While a cribriform pattern is minimal in basal cell adenoma, infiltration and perineural invasion are notably absent. Basal cell adenocarcinoma is further differentiated by infiltration into adjacent tissues and often an increased mitotic rate. The progression into malignant peripheral nerve sheath tumors from benign neurofibromas is a rare occurrence, typically observed in individuals with neurofibromatosis type 1. Signs indicating malignant transformation include rapid expansion of an existing lesion, local invasion, destruction of nearby bone tissue, or the presence of pleural effusion. Imaging studies may reveal significant growth, alterations in enhancement patterns, and decreased diffusivity on diffusion-weighted imaging, all suggestive of malignancy. Elevated FDG uptake in PET scans, especially with a maximum standard uptake value (SUV) exceeding 4, raises further concerns regarding malignant transformation. Surgical excision is the primary treatment for malignant peripheral nerve sheath tumors, but recurrence rates are high, and the prognosis remains unfavorable adenoid cystic carcinoma and basal cell adenocarcinoma.

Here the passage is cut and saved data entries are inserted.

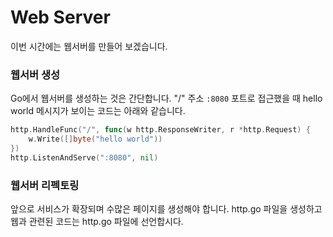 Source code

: # Web Server
이번 시간에는 웹서버를 만들어 보겠습니다.

### 웹서버 생성
Go에서 웹서버를 생성하는 것은 간단합니다. "/" 주소 `:8080` 포트로 접근했을 때 hello world 메시지가 보이는 코드는 아래와 같습니다.

```go
http.HandleFunc("/", func(w http.ResponseWriter, r *http.Request) {
    w.Write([]byte("hello world"))
})
http.ListenAndServe(":8080", nil)
```

### 웹서버 리펙토링

앞으로 서비스가 확장되며 수많은 페이지를 생성해야 합니다.
http.go 파일을 생성하고 웹과 관련된 코드는 http.go 파일에 선언합시다.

Pleomorphic adenomas are characterized by chondromyxoid tissue and spindled and plasmacytoid myoepithelial cells, distinguishing them. Moreover, pleomorphic adenomas often lack distinct boundaries between epithelial cells and stroma. While a cribriform pattern is minimal in basal cell adenoma, infiltration and perineural invasion are notably absent. Basal cell adenocarcinoma is further differentiated by infiltration into adjacent tissues and often an increased mitotic rate. The progression into malignant peripheral nerve sheath tumors from benign neurofibromas is a rare occurrence, typically observed in individuals with neurofibromatosis. Signs indicating malignant transformation include rapid expansion of an existing lesion, local invasion, destruction of nearby bone tissue, or the presence of pleural effusion. Imaging studies may reveal significant growth, alterations in enhancement patterns and decreased diffusivity on diffusion-weighted imaging, all suggestive of malignancy. Elevated FDG uptake in PET scans, especially with a maximum Standard Uptake Value (SUV) exceeding, raises further concerns regarding malignant transformation. Surgical excision is the primary treatment for malignant peripheral nerve sheath tumors, but recurrence rates are high and the prognosis remains unfavorable.